According to the nonvolatile semiconductor memory device of the first aspect, since there is no floating gate between the channel region sandwiched between the second source and the second drain and the control gate, there is no gap between the channel region and the control gate. The distance can be shortened. Therefore, the threshold for reading data can be lowered, the reading operation can be speeded up, and the drive voltage can be lowered.

  [Invention 2, 3] A method for manufacturing a nonvolatile semiconductor memory device according to Invention 2 includes a step of forming a first semiconductor layer on a semiconductor substrate, and a formation of a second semiconductor layer serving as a floating gate on the first semiconductor layer. A step of forming a third semiconductor layer on the second semiconductor layer, a step of forming a fourth semiconductor layer on the third semiconductor layer, the fourth semiconductor layer, the third semiconductor layer, A step of partially sequentially etching the second semiconductor layer and the first semiconductor layer to form a first groove exposing a side surface of each semiconductor layer; and more than the second semiconductor layer and the fourth semiconductor layer Etching the first semiconductor layer and the third semiconductor layer through the first groove under an etching condition in which the first semiconductor layer and the third semiconductor layer are more easily etched. Second half Forming a first cavity between the body layer and forming a second cavity between the second semiconductor layer and the fourth semiconductor layer; and a first insulating film in the first cavity. Forming a second insulating film in the second cavity, forming a gate insulating film on the fourth semiconductor layer, and forming a control gate on the gate insulating film; Forming a first source and a first drain for writing data on the semiconductor substrate, and forming a second source and a second drain for reading data on the fourth semiconductor layer under both sides of the control gate. And the step of performing.

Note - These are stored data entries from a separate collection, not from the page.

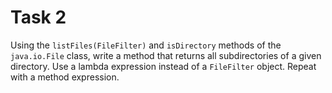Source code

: # Task 2
Using the `listFiles(FileFilter)` and `isDirectory` methods of the `java.io.File` class, write a method that returns all 
subdirectories of a given directory. Use a lambda expression instead of a `FileFilter` object. Repeat with a method 
expression.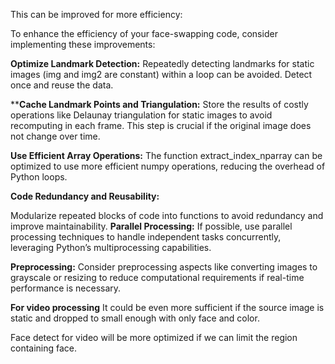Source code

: This can be improved for more efficiency:

To enhance the efficiency of your face-swapping code, consider implementing these improvements:

**Optimize Landmark Detection:** Repeatedly detecting landmarks for static images (img and img2 are constant) within a loop can be avoided. Detect once and reuse the data.

****Cache Landmark Points and Triangulation:**
Store the results of costly operations like Delaunay triangulation for static images to avoid recomputing in each frame. This step is crucial if the original image does not change over time.

**Use Efficient Array Operations:** 
The function extract_index_nparray can be optimized to use more efficient numpy operations, reducing the overhead of Python loops.

**Code Redundancy and Reusability:** 

Modularize repeated blocks of code into functions to avoid redundancy and improve maintainability.
**Parallel Processing:** 
If possible, use parallel processing techniques to handle independent tasks concurrently, leveraging Python’s multiprocessing capabilities.

**Preprocessing:** Consider preprocessing aspects like converting images to grayscale or resizing to reduce computational requirements if real-time performance is necessary.

**For video processing**
It could be even more sufficient if the source image is static and dropped to small enough with only face and color. 

Face detect for video will be more optimized if we can limit the region containing face.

Here, the “first semiconductor layer” and the “second semiconductor layer” of the present invention are, for example, single-crystal silicon germanium (SiGe) layers. The “second semiconductor layer” and the “fourth semiconductor layer” are, for example, single-crystal Si layers.
A method for manufacturing a nonvolatile semiconductor memory device according to a third aspect of the present invention is the method for manufacturing a nonvolatile semiconductor memory device according to the second aspect, wherein the fourth semiconductor layer, the second cavity, and the fourth semiconductor layer are formed before the first cavity and the second cavity are formed. Etching a third semiconductor layer, the second semiconductor layer, and the first semiconductor layer sequentially in order to form a second groove penetrating each of the semiconductor layers; and the second semiconductor layer and the fourth semiconductor Forming a support for supporting the layer in at least the second groove.
According to the second and third methods of manufacturing a nonvolatile semiconductor memory device, the nonvolatile semiconductor memory device of the first invention can be manufactured using a so-called SBSI method. Therefore, it is possible to provide a nonvolatile semiconductor memory device that can reduce the threshold value for reading data, speed up the read operation, and reduce the drive voltage.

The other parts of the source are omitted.